Most art exhibitions don’t require a spoiler alert. But the dozen eight-foot high, luminous, double-posted acrylic columns in Helen Pashgian’s new sculptural installation “Light Invisible,” now on view at LACMA, are not what they appear to be when you first look at them. It’s a genuine surprise to discover, after several minutes, that the work is a brilliant Op Art illusion.

So avert your eyes from the small sign placed next to the installation entrance, which reads “Despite their appearance, these columns…” You should experience the deceptive effect of “Light Invisible,” and perhaps even discover how it’s created, for yourself. Also, if you don’t want to read about the difference between what you think you’re looking at and what becomes apparent once you really see the light, STOP READING NOW.

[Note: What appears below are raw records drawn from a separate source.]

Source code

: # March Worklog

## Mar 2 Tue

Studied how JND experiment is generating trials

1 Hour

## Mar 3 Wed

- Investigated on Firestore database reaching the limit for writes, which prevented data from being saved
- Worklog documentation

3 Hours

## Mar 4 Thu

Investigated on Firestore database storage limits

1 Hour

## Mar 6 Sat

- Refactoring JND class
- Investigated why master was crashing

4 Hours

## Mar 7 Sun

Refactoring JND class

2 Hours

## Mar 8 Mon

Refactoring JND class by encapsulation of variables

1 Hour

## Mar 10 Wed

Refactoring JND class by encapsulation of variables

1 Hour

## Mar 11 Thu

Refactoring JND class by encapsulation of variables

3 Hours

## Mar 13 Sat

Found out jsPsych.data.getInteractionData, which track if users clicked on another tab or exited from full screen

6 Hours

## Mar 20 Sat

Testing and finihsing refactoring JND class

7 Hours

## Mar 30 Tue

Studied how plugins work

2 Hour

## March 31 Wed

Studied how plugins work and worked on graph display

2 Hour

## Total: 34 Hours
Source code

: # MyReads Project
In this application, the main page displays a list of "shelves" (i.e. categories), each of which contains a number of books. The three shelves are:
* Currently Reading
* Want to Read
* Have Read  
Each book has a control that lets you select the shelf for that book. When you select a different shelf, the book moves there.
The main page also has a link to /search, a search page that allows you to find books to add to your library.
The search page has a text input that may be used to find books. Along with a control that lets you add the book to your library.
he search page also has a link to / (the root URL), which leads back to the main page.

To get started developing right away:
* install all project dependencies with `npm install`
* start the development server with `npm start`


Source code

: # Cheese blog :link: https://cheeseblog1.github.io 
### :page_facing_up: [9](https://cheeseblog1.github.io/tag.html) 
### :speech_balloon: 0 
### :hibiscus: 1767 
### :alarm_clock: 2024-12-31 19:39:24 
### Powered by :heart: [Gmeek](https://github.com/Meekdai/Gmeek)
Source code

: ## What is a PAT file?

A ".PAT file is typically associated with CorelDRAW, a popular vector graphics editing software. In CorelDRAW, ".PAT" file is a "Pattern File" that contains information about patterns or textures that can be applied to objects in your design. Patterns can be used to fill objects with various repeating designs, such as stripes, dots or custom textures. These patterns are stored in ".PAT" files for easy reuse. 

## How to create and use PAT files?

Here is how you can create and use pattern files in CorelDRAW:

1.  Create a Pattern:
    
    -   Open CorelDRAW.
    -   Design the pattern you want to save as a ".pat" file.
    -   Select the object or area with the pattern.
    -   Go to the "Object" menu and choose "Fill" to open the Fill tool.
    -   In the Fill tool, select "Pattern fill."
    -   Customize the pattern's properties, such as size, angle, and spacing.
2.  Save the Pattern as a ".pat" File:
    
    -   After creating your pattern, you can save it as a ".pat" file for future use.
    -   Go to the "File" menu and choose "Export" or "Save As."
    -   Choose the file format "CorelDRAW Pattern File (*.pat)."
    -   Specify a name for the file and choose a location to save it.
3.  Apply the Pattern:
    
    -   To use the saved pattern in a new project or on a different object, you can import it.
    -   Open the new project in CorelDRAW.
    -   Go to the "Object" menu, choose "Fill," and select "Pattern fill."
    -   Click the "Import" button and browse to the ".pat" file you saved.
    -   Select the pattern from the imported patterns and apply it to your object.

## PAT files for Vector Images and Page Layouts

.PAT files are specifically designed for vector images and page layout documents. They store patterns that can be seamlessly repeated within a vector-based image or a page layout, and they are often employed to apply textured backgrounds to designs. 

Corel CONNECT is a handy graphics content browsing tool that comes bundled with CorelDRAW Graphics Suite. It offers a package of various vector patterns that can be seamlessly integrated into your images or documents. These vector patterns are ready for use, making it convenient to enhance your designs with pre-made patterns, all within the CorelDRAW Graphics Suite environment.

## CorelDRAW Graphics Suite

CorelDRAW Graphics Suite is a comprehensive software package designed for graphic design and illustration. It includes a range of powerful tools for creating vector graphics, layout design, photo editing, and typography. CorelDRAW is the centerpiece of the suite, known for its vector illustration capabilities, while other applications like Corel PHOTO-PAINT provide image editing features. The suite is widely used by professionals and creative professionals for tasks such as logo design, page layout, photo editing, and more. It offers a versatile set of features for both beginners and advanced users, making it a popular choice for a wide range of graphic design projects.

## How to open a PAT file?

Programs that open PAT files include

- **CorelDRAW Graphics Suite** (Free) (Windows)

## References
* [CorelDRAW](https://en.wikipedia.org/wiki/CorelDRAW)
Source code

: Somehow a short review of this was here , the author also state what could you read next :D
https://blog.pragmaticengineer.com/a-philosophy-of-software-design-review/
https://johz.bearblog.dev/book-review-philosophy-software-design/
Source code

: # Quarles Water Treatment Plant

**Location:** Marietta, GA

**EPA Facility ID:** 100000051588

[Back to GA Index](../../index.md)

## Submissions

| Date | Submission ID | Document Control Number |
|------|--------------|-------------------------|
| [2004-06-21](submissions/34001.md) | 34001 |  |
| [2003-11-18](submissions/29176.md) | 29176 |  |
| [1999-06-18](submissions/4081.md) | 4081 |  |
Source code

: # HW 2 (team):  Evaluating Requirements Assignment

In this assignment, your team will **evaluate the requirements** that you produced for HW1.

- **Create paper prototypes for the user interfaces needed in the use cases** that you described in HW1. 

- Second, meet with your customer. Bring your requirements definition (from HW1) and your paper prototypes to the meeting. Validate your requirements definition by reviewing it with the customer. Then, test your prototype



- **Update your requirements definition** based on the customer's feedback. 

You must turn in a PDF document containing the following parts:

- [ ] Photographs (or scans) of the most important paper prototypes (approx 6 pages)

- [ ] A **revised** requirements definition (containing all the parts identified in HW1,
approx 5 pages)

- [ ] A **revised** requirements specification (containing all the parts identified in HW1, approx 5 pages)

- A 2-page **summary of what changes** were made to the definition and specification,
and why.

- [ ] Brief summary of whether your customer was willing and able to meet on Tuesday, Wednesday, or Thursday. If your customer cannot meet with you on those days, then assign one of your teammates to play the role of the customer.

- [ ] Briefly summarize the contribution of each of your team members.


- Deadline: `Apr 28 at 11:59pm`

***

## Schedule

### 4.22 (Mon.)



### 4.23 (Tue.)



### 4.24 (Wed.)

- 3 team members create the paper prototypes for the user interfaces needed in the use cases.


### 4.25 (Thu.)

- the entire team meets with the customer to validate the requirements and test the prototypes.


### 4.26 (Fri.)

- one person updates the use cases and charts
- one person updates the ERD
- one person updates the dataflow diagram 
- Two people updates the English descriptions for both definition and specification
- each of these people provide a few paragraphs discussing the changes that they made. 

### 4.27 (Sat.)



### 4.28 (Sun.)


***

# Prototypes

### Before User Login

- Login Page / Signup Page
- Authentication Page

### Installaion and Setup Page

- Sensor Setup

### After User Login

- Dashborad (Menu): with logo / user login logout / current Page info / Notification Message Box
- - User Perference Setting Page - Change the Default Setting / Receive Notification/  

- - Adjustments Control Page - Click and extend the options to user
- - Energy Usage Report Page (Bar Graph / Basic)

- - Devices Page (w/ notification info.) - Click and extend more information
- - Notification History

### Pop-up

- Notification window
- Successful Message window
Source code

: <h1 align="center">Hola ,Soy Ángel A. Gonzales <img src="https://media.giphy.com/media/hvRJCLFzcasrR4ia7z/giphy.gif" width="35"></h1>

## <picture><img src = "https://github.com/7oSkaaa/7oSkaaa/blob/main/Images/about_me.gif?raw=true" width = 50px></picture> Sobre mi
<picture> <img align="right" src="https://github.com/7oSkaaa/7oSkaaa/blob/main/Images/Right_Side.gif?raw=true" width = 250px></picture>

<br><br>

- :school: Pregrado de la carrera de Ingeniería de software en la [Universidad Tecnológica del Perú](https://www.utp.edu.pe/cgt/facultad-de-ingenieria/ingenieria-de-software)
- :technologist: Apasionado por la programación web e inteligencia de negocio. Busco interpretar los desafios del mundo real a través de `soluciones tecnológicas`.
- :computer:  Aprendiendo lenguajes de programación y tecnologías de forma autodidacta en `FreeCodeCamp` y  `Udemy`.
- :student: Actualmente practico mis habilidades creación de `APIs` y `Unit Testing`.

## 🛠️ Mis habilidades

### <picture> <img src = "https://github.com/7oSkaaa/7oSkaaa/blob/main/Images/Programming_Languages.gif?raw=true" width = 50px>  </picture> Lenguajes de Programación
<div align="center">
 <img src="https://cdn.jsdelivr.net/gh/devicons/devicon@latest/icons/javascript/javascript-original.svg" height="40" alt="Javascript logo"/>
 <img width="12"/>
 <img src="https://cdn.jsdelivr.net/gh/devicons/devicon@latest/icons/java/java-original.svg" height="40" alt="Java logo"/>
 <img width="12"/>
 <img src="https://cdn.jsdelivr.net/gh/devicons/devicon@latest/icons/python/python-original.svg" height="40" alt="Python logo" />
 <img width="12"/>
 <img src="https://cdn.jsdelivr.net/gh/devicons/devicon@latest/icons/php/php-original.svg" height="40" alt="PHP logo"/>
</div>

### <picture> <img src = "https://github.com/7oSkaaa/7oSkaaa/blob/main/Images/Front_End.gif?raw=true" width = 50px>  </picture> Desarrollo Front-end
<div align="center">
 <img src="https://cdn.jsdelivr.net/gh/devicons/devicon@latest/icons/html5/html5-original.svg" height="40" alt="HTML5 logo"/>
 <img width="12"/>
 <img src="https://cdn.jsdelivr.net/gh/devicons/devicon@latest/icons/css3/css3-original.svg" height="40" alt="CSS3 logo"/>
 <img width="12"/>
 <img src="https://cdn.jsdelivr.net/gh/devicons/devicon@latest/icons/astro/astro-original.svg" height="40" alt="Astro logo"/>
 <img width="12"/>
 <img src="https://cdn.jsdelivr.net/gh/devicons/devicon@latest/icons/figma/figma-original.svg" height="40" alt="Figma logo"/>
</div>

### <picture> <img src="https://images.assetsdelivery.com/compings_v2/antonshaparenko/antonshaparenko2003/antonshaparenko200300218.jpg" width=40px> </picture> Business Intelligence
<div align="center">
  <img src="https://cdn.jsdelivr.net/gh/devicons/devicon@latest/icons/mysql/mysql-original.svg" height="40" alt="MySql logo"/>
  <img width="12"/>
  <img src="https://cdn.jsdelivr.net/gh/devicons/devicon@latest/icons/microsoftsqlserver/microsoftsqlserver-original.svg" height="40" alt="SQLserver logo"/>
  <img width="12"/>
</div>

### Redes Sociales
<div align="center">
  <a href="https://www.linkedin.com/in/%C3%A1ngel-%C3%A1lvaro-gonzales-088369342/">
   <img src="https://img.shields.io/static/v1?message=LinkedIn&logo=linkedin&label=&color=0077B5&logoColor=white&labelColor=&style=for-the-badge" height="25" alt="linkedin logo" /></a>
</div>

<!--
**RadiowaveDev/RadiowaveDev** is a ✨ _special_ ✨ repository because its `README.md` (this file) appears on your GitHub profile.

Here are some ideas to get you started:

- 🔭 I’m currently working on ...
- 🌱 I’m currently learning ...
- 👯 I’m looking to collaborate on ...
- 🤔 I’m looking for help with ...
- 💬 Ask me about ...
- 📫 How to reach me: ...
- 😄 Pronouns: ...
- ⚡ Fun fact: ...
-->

The space in which the 12 columns are lined up (roughly ten feet apart) is almost completely dark, illuminated only by the radiance of the pieces themselves. The columns are identical in their external construction and every one appears to be its own ethereal source of light. Some of the columns contain nebulous forms that look like small internal lamps—each a unique size, shape, and color—shining additional light into the dark room. 

Walking among the columns, you might notice that the character of the light changes when viewed from different angles and distances. With the passing of time, you may also perceive the exhibition space itself becoming a bit brighter as your eyes adjust to the darkness.

What no one can see when they first enter the room is that the inconspicuous black cylinders hanging down from the ceiling above each column all contain recessed LED bulbs imperceptibly beaming light straight down at the tops of the individual pieces. These tiny overhead lights are hidden from sight unless you stand almost directly beneath them, observing a column at close range, and look straight up. 

Even after you notice them, you might not immediately discern that these seemingly ancillary ceiling lamps are, in fact, the only source of light in the room. The radiant glow from the columns and their mysterious internal organs is actually nothing but a reflection of what’s invisibly streaming down from above.  Any shifting perceptions of the room’s darkness are also a function of these lights, which cyclically brighten and dim at a pace too slow to be readily perceived.

Pasadena-born Pashgian, who at almost 80 years old still lives and works in Los Angeles, has long been identified with Southern California’s Light and Space movement, but “Light Invisible” is her first large-scale sculptural installation—and this is her first solo exhibition at a major museum. The way Pashgian describes her work, these 12 columns collectively disclose their relationship with the invisible light that they reflect without revealing the entire truth about it. For viewers it’s an invitation to search for further clues and revelations. (The effect this work achieves is the opposite of what Pashgian’s friend and fellow Light and Space artist James Turrell creates in his skyspaces. After nearly a year, his LACMA retrospective closes this weekend.) Pashgian also identifies “Light Invisible” with a distinctively SoCal kind of “harsh, shimmering, white light that glints off cars and other metal surfaces,” something quite different from the golden-hued sunlight for which the region is usually celebrated.